Saturday, January 30, 2010

LA Sol folds as AEG withdraws its support for the team

After months of trying to unload its half of the LA Sol, AEG withdrew its support for the team. The LA Sol, regular season champs, is no more.

The WPS's financial plan is not about turning a quick profit but developing a self-sustaining league.  But AEG has never acted like it believed in the Sol, or women's soccer - instead, the structure around the team seemed intent on selling the women and the training staff short. This is bitterly disappointing to fans of women's soccer in LA - a city that could support two WPS teams were they located correctly and marketed well.  I am too depressed about this to comment at the moment.  Instead, I will gesture here towards my rant/manifesto "Notes from an Alienated Fan" and go pour myself a drink.

Wednesday, January 27, 2010

Indian Women's National Team is Back!

And I have a story about them in the International Herald Tribune ("A World Cup Dream...").  The women are competing against Sri Lanka in the opening match of the South Asia Games -- it's their first international match in two years, and marks their return after FIFA's delisting of the squad (for its inactivity) in June 2009. Read this June 2009 interview with Subhrasnu Roy on for some more insight into the team's situation.

Best of luck to these incredible women! The above photo was taken by Riyas Komu - the artist whose work inspired my trip to India.

[Jan 30: The women won their first match handily - scoring 8 to Sri Lanka's 1. The men lost to Afghanistan 0-1. This is the first year women's football has been included in these games.]

Saturday, January 23, 2010

Sepp Blatter's Moronic Statement about Indian Women's Football

I just came across this tidbit in an interview with Sepp Blatter about FIFA's "Win with India in India" program (initiated in 2007):
FIFA: Women's football is not very developed in India. Do you feel it is possible to change that situation? 
SP: Women's football has already managed to grow in countries where cultural, religious or political factors might have made that appear unlikely. As a result, there's no reason why it can't work in India. For example, a film such as 'Bend it like Beckham', in which Parminder Nagra, an actress with Indian roots, put in such a brilliant performance, could act as a spark for women's football in the country. It's just a question of opening the door. I said in 1995 that the future of football was women's football and I don't think I was mistaken. The epidemic could well reach India! 

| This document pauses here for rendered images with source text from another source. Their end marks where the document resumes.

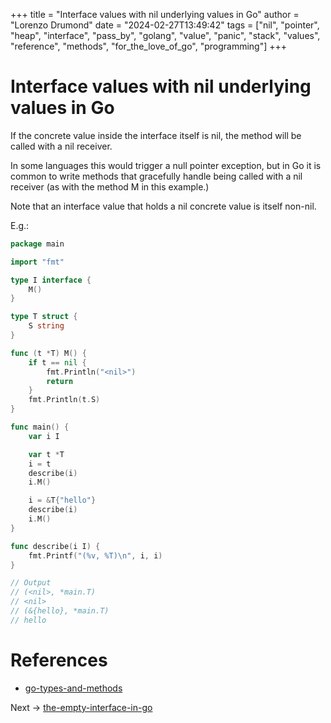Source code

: +++
title = "Interface values with nil underlying values in Go"
author = "Lorenzo Drumond"
date = "2024-02-27T13:49:42"
tags = ["nil",  "pointer",  "heap",  "interface",  "pass_by",  "golang",  "value",  "panic",  "stack",  "values",  "reference",  "methods",  "for_the_love_of_go",  "programming"]
+++


# Interface values with nil underlying values in Go
If the concrete value inside the interface itself is nil, the method will be called with a nil receiver.

In some languages this would trigger a null pointer exception, but in Go it is common to write methods that gracefully handle being called with a nil receiver (as with the method M in this example.)

Note that an interface value that holds a nil concrete value is itself non-nil.

E.g.:
```go
package main

import "fmt"

type I interface {
	M()
}

type T struct {
	S string
}

func (t *T) M() {
	if t == nil {
		fmt.Println("<nil>")
		return
	}
	fmt.Println(t.S)
}

func main() {
	var i I

	var t *T
	i = t
	describe(i)
	i.M()

	i = &T{"hello"}
	describe(i)
	i.M()
}

func describe(i I) {
	fmt.Printf("(%v, %T)\n", i, i)
}

// Output
// (<nil>, *main.T)
// <nil>
// (&{hello}, *main.T)
// hello
```

# References
- [go-types-and-methods](/wiki/go-types-and-methods/)

Next -> [the-empty-interface-in-go](/wiki/the-empty-interface-in-go/)
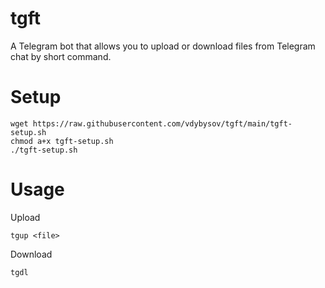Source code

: # tgft
A Telegram bot that allows you to upload or download files from Telegram chat by short command.

# Setup
```
wget https://raw.githubusercontent.com/vdybysov/tgft/main/tgft-setup.sh
chmod a+x tgft-setup.sh
./tgft-setup.sh
```

# Usage
Upload
```
tgup <file>
```
Download
```
tgdl
```
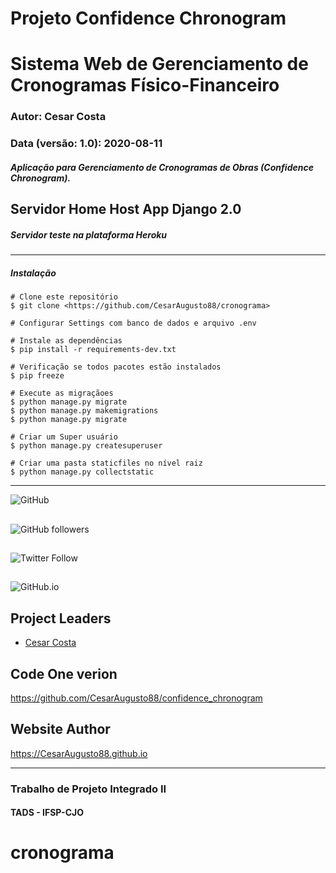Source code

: Projeto Confidence Chronogram
=============================
Sistema Web de Gerenciamento de Cronogramas Físico-Financeiro
=============================================================
### Autor: Cesar Costa
### Data (versão: 1.0): 2020-08-11
##### Aplicação para Gerenciamento de Cronogramas de Obras (Confidence Chronogram).
## Servidor Home Host App Django 2.0
##### Servidor teste na plataforma Heroku
---
##### Instalação
```terminal
# Clone este repositório
$ git clone <https://github.com/CesarAugusto88/cronograma>

# Configurar Settings com banco de dados e arquivo .env

# Instale as dependências
$ pip install -r requirements-dev.txt

# Verificação se todos pacotes estão instalados
$ pip freeze

# Execute as migraçãoes
$ python manage.py migrate
$ python manage.py makemigrations
$ python manage.py migrate

# Criar um Super usuário
$ python manage.py createsuperuser

# Criar uma pasta staticfiles no nível raiz
$ python manage.py collectstatic
```
---

![GitHub](https://img.shields.io/github/license/CesarAugusto88/confidence_chronogram)

##

![GitHub followers](https://img.shields.io/github/followers/CesarAugusto88?%20Follow&style=social)

##

![Twitter Follow](https://img.shields.io/twitter/follow/cesaraugustodem?style=social)

##

![GitHub.io](https://img.shields.io/badge/Github.io-CesarAugusto88.github.io-red)

## Project Leaders

 - [Cesar Costa](https://github.com/cesaraugusto88)

##

Code One verion
-------------------------------------------------------------

https://github.com/CesarAugusto88/confidence_chronogram

Website Author
-------------------------------------------------------------

https://CesarAugusto88.github.io

------------------------------------------------------------
### Trabalho de Projeto Integrado II
#### TADS - IFSP-CJO

# cronograma
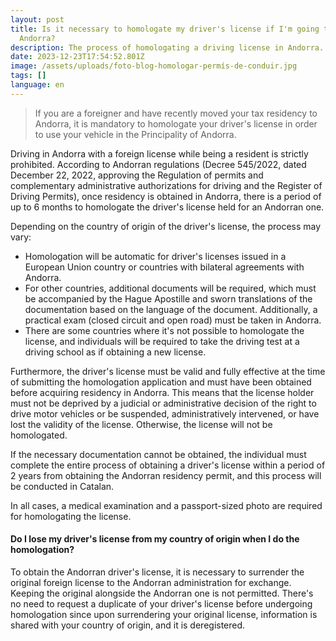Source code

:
 ```yaml
---
layout: post
title: Is it necessary to homologate my driver's license if I'm going to live in
  Andorra?
description: The process of homologating a driving license in Andorra.
date: 2023-12-23T17:54:52.801Z
image: /assets/uploads/foto-blog-homologar-permís-de-conduir.jpg
tags: []
language: en
---
```

> If you are a foreigner and have recently moved your tax residency to Andorra, it is mandatory to homologate your driver's license in order to use your vehicle in the Principality of Andorra.

Driving in Andorra with a foreign license while being a resident is strictly prohibited. According to Andorran regulations (Decree 545/2022, dated December 22, 2022, approving the Regulation of permits and complementary administrative authorizations for driving and the Register of Driving Permits), once residency is obtained in Andorra, there is a period of up to 6 months to homologate the driver's license held for an Andorran one.

Depending on the country of origin of the driver's license, the process may vary:

* Homologation will be automatic for driver's licenses issued in a European Union country or countries with bilateral agreements with Andorra.
* For other countries, additional documents will be required, which must be accompanied by the Hague Apostille and sworn translations of the documentation based on the language of the document. Additionally, a practical exam (closed circuit and open road) must be taken in Andorra.
* There are some countries where it's not possible to homologate the license, and individuals will be required to take the driving test at a driving school as if obtaining a new license.

Furthermore, the driver's license must be valid and fully effective at the time of submitting the homologation application and must have been obtained before acquiring residency in Andorra. This means that the license holder must not be deprived by a judicial or administrative decision of the right to drive motor vehicles or be suspended, administratively intervened, or have lost the validity of the license. Otherwise, the license will not be homologated.

If the necessary documentation cannot be obtained, the individual must complete the entire process of obtaining a driver's license within a period of 2 years from obtaining the Andorran residency permit, and this process will be conducted in Catalan.

In all cases, a medical examination and a passport-sized photo are required for homologating the license.

#### Do I lose my driver's license from my country of origin when I do the homologation?

To obtain the Andorran driver's license, it is necessary to surrender the original foreign license to the Andorran administration for exchange. Keeping the original alongside the Andorran one is not permitted. There's no need to request a duplicate of your driver's license before undergoing homologation since upon surrendering your original license, information is shared with your country of origin, and it is deregistered.
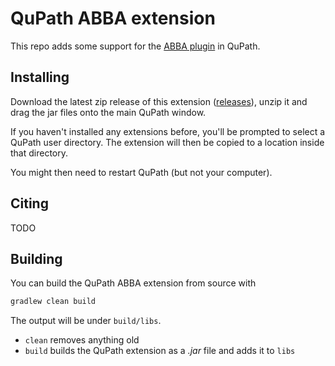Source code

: # QuPath ABBA extension

This repo adds some support for the [ABBA plugin](https://abba-documentation.readthedocs.io/en/latest/) in QuPath.

## Installing

Download the latest zip release of this extension ([releases](https://github.com/BIOP/qupath-extension-abba/releases)), unzip it and drag the jar files onto the main QuPath window.

If you haven't installed any extensions before, you'll be prompted to select a QuPath user directory.
The extension will then be copied to a location inside that directory.

You might then need to restart QuPath (but not your computer).

## Citing

TODO

## Building

You can build the QuPath ABBA extension from source with

```bash
gradlew clean build
```

The output will be under `build/libs`.

* `clean` removes anything old
* `build` builds the QuPath extension as a *.jar* file and adds it to `libs` 

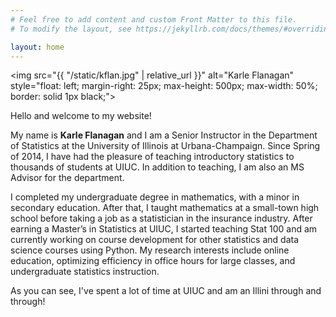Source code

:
 ```yaml
---
# Feel free to add content and custom Front Matter to this file.
# To modify the layout, see https://jekyllrb.com/docs/themes/#overriding-theme-defaults

layout: home
---
```


<img src="{{ "/static/kflan.jpg" | relative_url }}" alt="Karle Flanagan" style="float: left; margin-right: 25px; max-height: 500px; max-width: 50%; border: solid 1px black;">

Hello and welcome to my website!  

My name is **Karle Flanagan** and I am a Senior Instructor in the Department of Statistics at the University of Illinois at Urbana-Champaign.  Since Spring of 2014, I have had the pleasure of teaching introductory statistics to thousands of students at UIUC.  In addition to teaching, I am also an MS Advisor for the department.

I completed my undergraduate degree in mathematics, with a minor in secondary education. After that, I taught mathematics at a small-town high school before taking a job as a statistician in the insurance industry. After earning a Master’s in Statistics at UIUC, I started teaching Stat 100 and am currently working on course development for other statistics and data science courses using Python. My research interests include online education, optimizing efficiency in office hours for large classes, and undergraduate statistics instruction.

As you can see, I've spent a lot of time at UIUC and am an Illini through and through!
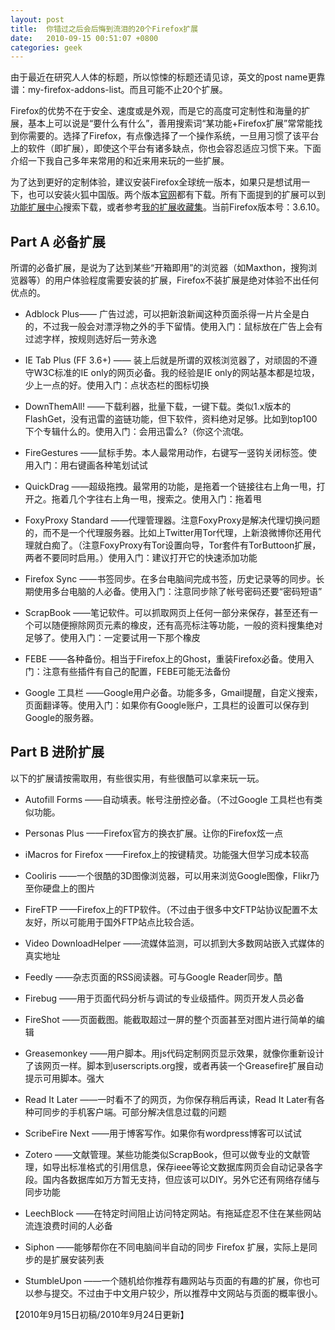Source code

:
 ```yaml
---
layout: post
title:  你错过之后会后悔到流泪的20个Firefox扩展
date:   2010-09-15 00:51:07 +0800
categories: geek
---
```


由于最近在研究人人体的标题，所以惊悚的标题还请见谅，英文的post name更靠谱：my-firefox-addons-list。而且可能不止20个扩展。

Firefox的优势不在于安全、速度或是外观，而是它的高度可定制性和海量的扩展，基本上可以说是“要什么有什么”，善用搜索词“某功能+Firefox扩展”常常能找到你需要的。选择了Firefox，有点像选择了一个操作系统，一旦用习惯了该平台上的软件（即扩展），即使这个平台有诸多缺点，你也会容忍适应习惯下来。下面介绍一下我自己多年来常用的和近来用来玩的一些扩展。

为了达到更好的定制体验，建议安装Firefox全球统一版本，如果只是想试用一下，也可以安装火狐中国版。两个版本[官网](http://www.mozillaonline.com/)都有下载。所有下面提到的扩展可以到[功能扩展中心](https://addons.mozilla.org/zh-CN/firefox/)搜索下载，或者参考[我的扩展收藏集](https://addons.mozilla.org/zh-CN/firefox/collections/yisha7/choice/)。当前Firefox版本号：3.6.10。

## Part A 必备扩展

所谓的必备扩展，是说为了达到某些“开箱即用”的浏览器（如Maxthon，搜狗浏览器等）的用户体验程度需要安装的扩展，Firefox不装扩展是绝对体验不出任何优点的。

*   Adblock Plus—— 广告过滤，可以把新浪新闻这种页面杀得一片片全是白的，不过我一般会对漂浮物之外的手下留情。使用入门：鼠标放在广告上会有过滤字样，按规则选好后一劳永逸

*   IE Tab Plus (FF 3.6+) —— 装上后就是所谓的双核浏览器了，对顽固的不遵守W3C标准的IE only的网页必备。我的经验是IE only的网站基本都是垃圾，少上一点的好。使用入门：点状态栏的图标切换

*   DownThemAll!  ——下载利器，批量下载，一键下载。类似1.x版本的FlashGet，没有迅雷的盗链功能，但下软件，资料绝对足够。比如到top100下个专辑什么的。使用入门：会用迅雷么?（你这个流氓。

*   FireGestures ——鼠标手势。本人最常用动作，右键写一竖钩关闭标签。使用入门：用右键画各种笔划试试

*   QuickDrag ——超级拖拽。最常用的功能，是拖着一个链接往右上角一甩，打开之。拖着几个字往右上角一甩，搜索之。使用入门：拖着甩

*   FoxyProxy Standard ——代理管理器。注意FoxyProxy是解决代理切换问题的，而不是一个代理服务器。比如上Twitter用Tor代理，上新浪微博你还用代理就白痴了。（注意FoxyProxy有Tor设置向导，Tor套件有TorButtoon扩展，两者不要同时启用。）使用入门：建议打开它的快速添加功能

*   Firefox Sync ——书签同步。在多台电脑间完成书签，历史记录等的同步。长期使用多台电脑的人必备。使用入门：注意同步除了帐号密码还要“密码短语”

*   ScrapBook ——笔记软件。可以抓取网页上任何一部分来保存，甚至还有一个可以随便擦除网页元素的橡皮，还有高亮标注等功能，一般的资料搜集绝对足够了。使用入门：一定要试用一下那个橡皮

*   FEBE ——各种备份。相当于Firefox上的Ghost，重装Firefox必备。使用入门：注意有些插件有自己的配置，FEBE可能无法备份

*   Google 工具栏 ——Google用户必备。功能多多，Gmail提醒，自定义搜索，页面翻译等。使用入门：如果你有Google账户，工具栏的设置可以保存到Google的服务器。


## Part B 进阶扩展

以下的扩展请按需取用，有些很实用，有些很酷可以拿来玩一玩。

*   Autofill Forms ——自动填表。帐号注册控必备。（不过Google 工具栏也有类似功能。

*   Personas Plus ——Firefox官方的换衣扩展。让你的Firefox炫一点

*   iMacros for Firefox ——Firefox上的按键精灵。功能强大但学习成本较高

*   Cooliris ——一个很酷的3D图像浏览器，可以用来浏览Google图像，Flikr乃至你硬盘上的图片

*   FireFTP ——Firefox上的FTP软件。（不过由于很多中文FTP站协议配置不太友好，所以可能用于国外FTP站点比较合适。

*   Video DownloadHelper ——流媒体监测，可以抓到大多数网站嵌入式媒体的真实地址

*   Feedly ——杂志页面的RSS阅读器。可与Google Reader同步。酷

*   Firebug ——用于页面代码分析与调试的专业级插件。网页开发人员必备

*   FireShot ——页面截图。能截取超过一屏的整个页面甚至对图片进行简单的编辑

*   Greasemonkey ——用户脚本。用js代码定制网页显示效果，就像你重新设计了该网页一样。脚本到userscripts.org搜，或者再装一个Greasefire扩展自动提示可用脚本。强大

*   Read It Later ——一时看不了的网页，为你保存稍后再读，Read It Later有各种可同步的手机客户端。可部分解决信息过载的问题

*   ScribeFire Next ——用于博客写作。如果你有wordpress博客可以试试

*   Zotero ——文献管理。某些功能类似ScrapBook，但可以做专业的文献管理，如导出标准格式的引用信息，保存ieee等论文数据库网页会自动记录各字段。国内各数据库如万方暂无支持，但应该可以DIY。另外它还有网络存储与同步功能

*   LeechBlock ——在特定时间阻止访问特定网站。有拖延症忍不住在某些网站流连浪费时间的人必备

*   Siphon ——能够帮你在不同电脑间半自动的同步 Firefox 扩展，实际上是同步的是扩展安装列表

*   StumbleUpon ——一个随机给你推荐有趣网站与页面的有趣的扩展，你也可以参与提交。不过由于中文用户较少，所以推荐中文网站与页面的概率很小。

【2010年9月15日初稿/2010年9月24日更新】
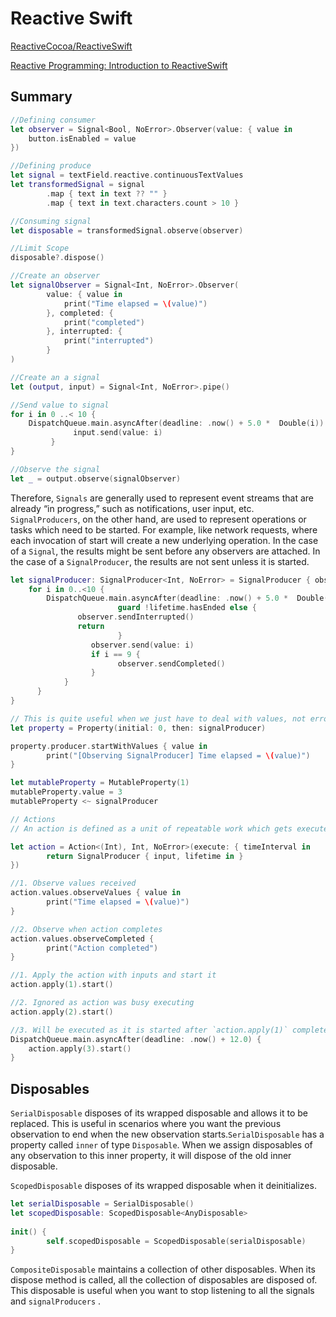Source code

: # Reactive Swift

[ReactiveCocoa/ReactiveSwift](https://github.com/ReactiveCocoa/ReactiveSwift)

[Reactive Programming: Introduction to ReactiveSwift](https://medium.com/fueled-engineering/reactive-programming-introduction-to-reactiveswift-c3fcef5e896)

## Summary

```swift
//Defining consumer
let observer = Signal<Bool, NoError>.Observer(value: { value in
    button.isEnabled = value
})

//Defining produce
let signal = textField.reactive.continuousTextValues
let transformedSignal = signal
		.map { text in text ?? "" }
		.map { text in text.characters.count > 10 }

//Consuming signal
let disposable = transformedSignal.observe(observer)

//Limit Scope
disposable?.dispose()
```

```swift
//Create an observer
let signalObserver = Signal<Int, NoError>.Observer(
		value: { value in
		    print("Time elapsed = \(value)")
		}, completed: { 
		    print("completed") 
		}, interrupted: { 
		    print("interrupted") 
		}
)

//Create an a signal
let (output, input) = Signal<Int, NoError>.pipe()

//Send value to signal
for i in 0 ..< 10 {
    DispatchQueue.main.asyncAfter(deadline: .now() + 5.0 *  Double(i)) {
			  input.send(value: i)
		 }
}

//Observe the signal
let _ = output.observe(signalObserver)
```

Therefore, `Signals` are generally used to represent event streams that are already “in progress,” such as notifications, user input, etc. `SignalProducers`, on the other hand, are used to represent operations or tasks which need to be started. For example, like network requests, where each invocation of start will create a new underlying operation. In the case of a `Signal`, the results might be sent before any observers are attached. In the case of a `SignalProducer`, the results are not sent unless it is started.

```swift
let signalProducer: SignalProducer<Int, NoError> = SignalProducer { observer, lifetime in
    for i in 0..<10 {
        DispatchQueue.main.asyncAfter(deadline: .now() + 5.0 *  Double(i)) { 
						guard !lifetime.hasEnded else {
               observer.sendInterrupted()
               return
						}         
			      observer.send(value: i)
			      if i == 9 {
				        observer.sendCompleted()
			      }
		    }
	  }
}
```

```swift
// This is quite useful when we just have to deal with values, not errors.
let property = Property(initial: 0, then: signalProducer)

property.producer.startWithValues { value in
		print("[Observing SignalProducer] Time elapsed = \(value)")
}

let mutableProperty = MutableProperty(1)
mutableProperty.value = 3
mutableProperty <~ signalProducer
```

```swift
// Actions
// An action is defined as a unit of repeatable work which gets executed with a varying input.

let action = Action<(Int), Int, NoError>(execute: { timeInterval in
		return SignalProducer { input, lifetime in } 
})

//1. Observe values received
action.values.observeValues { value in
		print("Time elapsed = \(value)")
}

//2. Observe when action completes
action.values.observeCompleted {
		print("Action completed")
}

//1. Apply the action with inputs and start it
action.apply(1).start()

//2. Ignored as action was busy executing
action.apply(2).start()

//3. Will be executed as it is started after `action.apply(1)` completed
DispatchQueue.main.asyncAfter(deadline: .now() + 12.0) {
    action.apply(3).start()
}
```

## Disposables

`SerialDisposable` disposes of its wrapped disposable and allows it to be replaced. This is useful in scenarios where you want the previous observation to end when the new observation starts.`SerialDisposable` has a property called `inner` of type `Disposable`. When we assign disposables of any observation to this inner property, it will dispose of the old inner disposable.

`ScopedDisposable` disposes of its wrapped disposable when it deinitializes.

```swift
let serialDisposable = SerialDisposable()
let scopedDisposable: ScopedDisposable<AnyDisposable>
    
init() {
		self.scopedDisposable = ScopedDisposable(serialDisposable)
}
```

`CompositeDisposable` maintains a collection of other disposables. When its dispose method is called, all the collection of disposables are disposed of. This disposable is useful when you want to stop listening to all the signals and `signalProducers` .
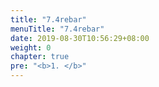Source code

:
 ```yaml
---
title: "7.4rebar"
menuTitle: "7.4rebar"
date: 2019-08-30T10:56:29+08:00
weight: 0
chapter: true
pre: "<b>1. </b>"
---
```

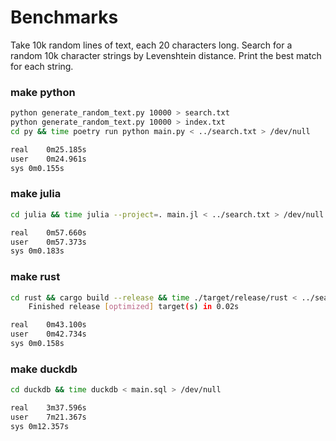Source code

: # Benchmarks
Take 10k random lines of text, each 20 characters long. Search for a random 10k character strings by Levenshtein distance. Print the best match for each string.

### make python
```bash
python generate_random_text.py 10000 > search.txt
python generate_random_text.py 10000 > index.txt
cd py && time poetry run python main.py < ../search.txt > /dev/null

real	0m25.185s
user	0m24.961s
sys	0m0.155s
```

### make julia
```bash
cd julia && time julia --project=. main.jl < ../search.txt > /dev/null

real	0m57.660s
user	0m57.373s
sys	0m0.183s
```

### make rust
```bash
cd rust && cargo build --release && time ./target/release/rust < ../search.txt > /dev/null
    Finished release [optimized] target(s) in 0.02s

real	0m43.100s
user	0m42.734s
sys	0m0.158s
```

### make duckdb
```bash
cd duckdb && time duckdb < main.sql > /dev/null

real	3m37.596s
user	7m21.367s
sys	0m12.357s
```
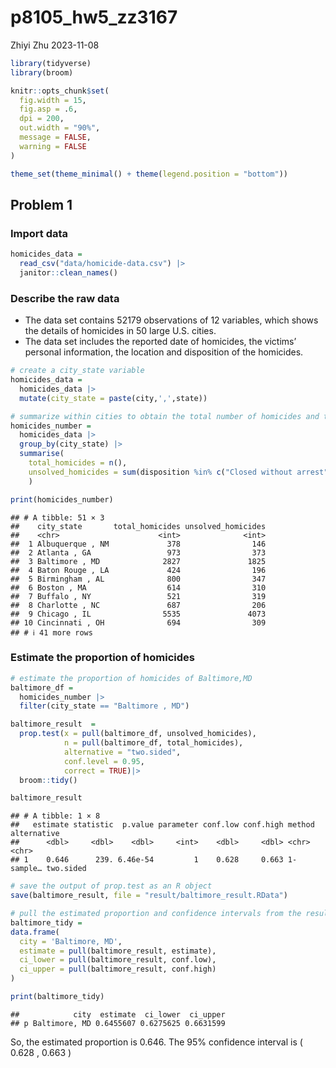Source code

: p8105_hw5_zz3167
================
Zhiyi Zhu
2023-11-08

``` r
library(tidyverse)
library(broom)

knitr::opts_chunk$set(
  fig.width = 15,
  fig.asp = .6,
  dpi = 200,
  out.width = "90%",
  message = FALSE, 
  warning = FALSE
)

theme_set(theme_minimal() + theme(legend.position = "bottom"))
```

## Problem 1

### Import data

``` r
homicides_data = 
  read_csv("data/homicide-data.csv") |>
  janitor::clean_names()
```

### Describe the raw data

- The data set contains 52179 observations of 12 variables, which shows
  the details of homicides in 50 large U.S. cities.
- The data set includes the reported date of homicides, the victims’
  personal information, the location and disposition of the homicides.

``` r
# create a city_state variable
homicides_data =
  homicides_data |>
  mutate(city_state = paste(city,',',state))

# summarize within cities to obtain the total number of homicides and the number of unsolved homicides 
homicides_number = 
  homicides_data |>
  group_by(city_state) |>
  summarise(
    total_homicides = n(),
    unsolved_homicides = sum(disposition %in% c("Closed without arrest","Open/No arrest"))
    )

print(homicides_number)
```

    ## # A tibble: 51 × 3
    ##    city_state       total_homicides unsolved_homicides
    ##    <chr>                      <int>              <int>
    ##  1 Albuquerque , NM             378                146
    ##  2 Atlanta , GA                 973                373
    ##  3 Baltimore , MD              2827               1825
    ##  4 Baton Rouge , LA             424                196
    ##  5 Birmingham , AL              800                347
    ##  6 Boston , MA                  614                310
    ##  7 Buffalo , NY                 521                319
    ##  8 Charlotte , NC               687                206
    ##  9 Chicago , IL                5535               4073
    ## 10 Cincinnati , OH              694                309
    ## # ℹ 41 more rows

### Estimate the proportion of homicides

``` r
# estimate the proportion of homicides of Baltimore,MD
baltimore_df = 
  homicides_number |>
  filter(city_state == "Baltimore , MD")

baltimore_result  =
  prop.test(x = pull(baltimore_df, unsolved_homicides), 
            n = pull(baltimore_df, total_homicides),
            alternative = "two.sided",
            conf.level = 0.95, 
            correct = TRUE)|>
  broom::tidy()

baltimore_result
```

    ## # A tibble: 1 × 8
    ##   estimate statistic  p.value parameter conf.low conf.high method    alternative
    ##      <dbl>     <dbl>    <dbl>     <int>    <dbl>     <dbl> <chr>     <chr>      
    ## 1    0.646      239. 6.46e-54         1    0.628     0.663 1-sample… two.sided

``` r
# save the output of prop.test as an R object
save(baltimore_result, file = "result/baltimore_result.RData")

# pull the estimated proportion and confidence intervals from the resulting tidy dataframe
baltimore_tidy = 
data.frame(
  city = 'Baltimore, MD',
  estimate = pull(baltimore_result, estimate),
  ci_lower = pull(baltimore_result, conf.low),
  ci_upper = pull(baltimore_result, conf.high)
) 

print(baltimore_tidy)
```

    ##            city  estimate  ci_lower  ci_upper
    ## p Baltimore, MD 0.6455607 0.6275625 0.6631599

So, the estimated proportion is 0.646. The 95% confidence interval is (
0.628 , 0.663 )

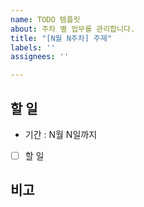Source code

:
 ```yaml
---
name: TODO 템플릿
about: 주차 별 업무를 관리합니다.
title: "[N월 N주차] 주제"
labels: ''
assignees: ''

---
```


## 할 일
+ 기간 : N월 N일까지
- [ ] 할 일

## 비고
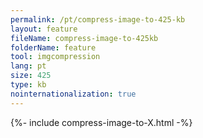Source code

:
 ```yaml
---
permalink: /pt/compress-image-to-425-kb
layout: feature
fileName: compress-image-to-425kb
folderName: feature
tool: imgcompression
lang: pt
size: 425
type: kb
nointernationalization: true
---
```

{%- include compress-image-to-X.html -%}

1. Let me start with the question - it's very problematic.  India's national program has been a mess. But women's football some regions (half the NT comes from Manipur) is very "developed." See #2.

2. "Women's football has already managed to grow in countries where cultural, religious or political factors might have made that appear unlikely. As a result, there's no reason why it can't work in India."

Blatter seems to have confused India with Afganistan. What does he mean by this? Perhaps he means England and its national FA which banned the women's game for 50 years.

Seriously, this suggests that there are "factors" in India that make the development of women's football seem "unlikely."  It would be generous to say this is ill informed.  It's colonialist/racist/imperialist bullshit.  Women play soccer in India.  They have since the 19th C.  Like the US, soccer in India isn't so much a "man's game" - girls play it in schools, and the sport has had its moments of popular success (in the 1970s & 80s).The WPS should be so lucky as to get the numbers that have turned out for some of the country's regional derbys.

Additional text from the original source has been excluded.